Mais le regard du photographe ne s’arrête pas là. Il voit la photo à nouveau une fois celle-ci transférée sur l’écran de l’ordinateur pour être traitée, sauvegardée, voire imprimée. Travailler ses photos après les avoir laissé reposer un moment permet d’avoir ce regard neuf et d’aborder le traitement de ses clichés avec une approche réellement photographique, dépassant le simple zèle sur photoshop.

Trois exemples

Ce que j’ai vu et voulais montrer. Au début de la randonnée, jouant à cache-cache, les sommets se montraient timides dans leurs voiles de nuages. La percée éphémère contrastait avec le caractère très ancré des blocs de pierre ancrés dans l’herbe en contrebas. J’ai donc cadrer de sorte à montrer ces deux éléments. Lors du traitement de l’image, j’ai accentué l’exposition de ces deux éléments pour qu’ils ressortent et dialoguent.

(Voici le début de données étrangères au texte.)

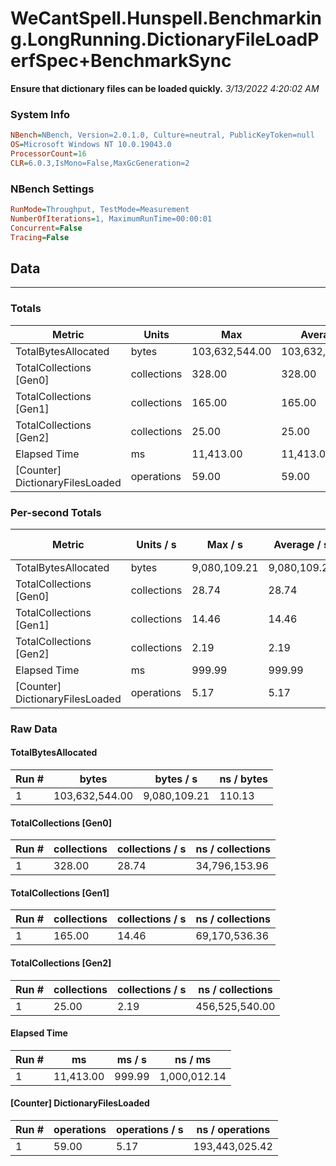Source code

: ﻿# WeCantSpell.Hunspell.Benchmarking.LongRunning.DictionaryFileLoadPerfSpec+BenchmarkSync
__Ensure that dictionary files can be loaded quickly.__
_3/13/2022 4:20:02 AM_
### System Info
```ini
NBench=NBench, Version=2.0.1.0, Culture=neutral, PublicKeyToken=null
OS=Microsoft Windows NT 10.0.19043.0
ProcessorCount=16
CLR=6.0.3,IsMono=False,MaxGcGeneration=2
```

### NBench Settings
```ini
RunMode=Throughput, TestMode=Measurement
NumberOfIterations=1, MaximumRunTime=00:00:01
Concurrent=False
Tracing=False
```

## Data
-------------------

### Totals
|          Metric |           Units |             Max |         Average |             Min |          StdDev |
|---------------- |---------------- |---------------- |---------------- |---------------- |---------------- |
|TotalBytesAllocated |           bytes |  103,632,544.00 |  103,632,544.00 |  103,632,544.00 |            0.00 |
|TotalCollections [Gen0] |     collections |          328.00 |          328.00 |          328.00 |            0.00 |
|TotalCollections [Gen1] |     collections |          165.00 |          165.00 |          165.00 |            0.00 |
|TotalCollections [Gen2] |     collections |           25.00 |           25.00 |           25.00 |            0.00 |
|    Elapsed Time |              ms |       11,413.00 |       11,413.00 |       11,413.00 |            0.00 |
|[Counter] DictionaryFilesLoaded |      operations |           59.00 |           59.00 |           59.00 |            0.00 |

### Per-second Totals
|          Metric |       Units / s |         Max / s |     Average / s |         Min / s |      StdDev / s |
|---------------- |---------------- |---------------- |---------------- |---------------- |---------------- |
|TotalBytesAllocated |           bytes |    9,080,109.21 |    9,080,109.21 |    9,080,109.21 |            0.00 |
|TotalCollections [Gen0] |     collections |           28.74 |           28.74 |           28.74 |            0.00 |
|TotalCollections [Gen1] |     collections |           14.46 |           14.46 |           14.46 |            0.00 |
|TotalCollections [Gen2] |     collections |            2.19 |            2.19 |            2.19 |            0.00 |
|    Elapsed Time |              ms |          999.99 |          999.99 |          999.99 |            0.00 |
|[Counter] DictionaryFilesLoaded |      operations |            5.17 |            5.17 |            5.17 |            0.00 |

### Raw Data
#### TotalBytesAllocated
|           Run # |           bytes |       bytes / s |      ns / bytes |
|---------------- |---------------- |---------------- |---------------- |
|               1 |  103,632,544.00 |    9,080,109.21 |          110.13 |

#### TotalCollections [Gen0]
|           Run # |     collections | collections / s |ns / collections |
|---------------- |---------------- |---------------- |---------------- |
|               1 |          328.00 |           28.74 |   34,796,153.96 |

#### TotalCollections [Gen1]
|           Run # |     collections | collections / s |ns / collections |
|---------------- |---------------- |---------------- |---------------- |
|               1 |          165.00 |           14.46 |   69,170,536.36 |

#### TotalCollections [Gen2]
|           Run # |     collections | collections / s |ns / collections |
|---------------- |---------------- |---------------- |---------------- |
|               1 |           25.00 |            2.19 |  456,525,540.00 |

#### Elapsed Time
|           Run # |              ms |          ms / s |         ns / ms |
|---------------- |---------------- |---------------- |---------------- |
|               1 |       11,413.00 |          999.99 |    1,000,012.14 |

#### [Counter] DictionaryFilesLoaded
|           Run # |      operations |  operations / s | ns / operations |
|---------------- |---------------- |---------------- |---------------- |
|               1 |           59.00 |            5.17 |  193,443,025.42 |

Ce que je n’avais pas remarqué et que j’ai “re-vu”. Le fait de revoir cette image après quelques mois m’a permis de remarquer le lien entre les deux éléments précédent, à savoir les verticales tracées tant par les rochers que par les troncs des sapins. J’ai donc ajusté l’exposition pour souligner cette verticalité. Le résultat est fidèle à mon premier coup d’œil et le traitement de l’image n’a pas dénaturé mes intentions.

Le détail qui apporte un plus. Dans cet autre cliché, ce sont à nouveau les correspondances entre les sommets et les rochers en contrebas qui m’ont frappé et que je voulais mettre en avant.

Ce qui m’avait échappé, c’était la présence de randonneurs dans la partie éclairée du sentier, à gauche de l’image. Un détail, certes, mais qui permet de donner discrètement l’échelle du paysage pour mieux en mesurer la grandeur. J’ai donc légèrement accentué les jeux de lumière pour que non seulement l’œil aille vers les rochers, mais passe aussi sur ces personnages.

Ce que je n’avais pas vu. Dernier exemple, ce panorama de la vallée qui me plaisait parce que le regard était guidé par le chemin vers le col où les nuages déversaient les ondées. Ce que je n’avais pas remarqué, c’était le miroir créé par les nuages jouant le même rôle.

Le “mouvement” général de la photo étant devenu évident, le reste du traitement de l’image s’est imposé de lui-même : jouer sur les contrastes des lignes dans l’herbe qui pointent dans la même direction et assombrir le chemin pour souligner l’écho entre ciel et terre plutôt de de les antagoniser. Au final, le résultat dépasse mon intention initiale et ce nouveau regard apporte une réelle valeur ajoutée.

Avez-vous aussi déjà expérimenté ce genre de re-découverte ?

Pourquoi et comment choisir sa focale pour un cliché ?

Que ce soit pour acheter un objectif, préparer son sac ou faire une photo particulière, la question du choix de l’objectif se pose très vite en photographie. En dehors des questions de budget, de poids, d’usages prévus, l’impact du choix de la focale — que l’objectif soit un zoom ou un fixe — est avant tout esthétique. Une considération à laquelle je ne réfléchis jamais assez. La preuve en image.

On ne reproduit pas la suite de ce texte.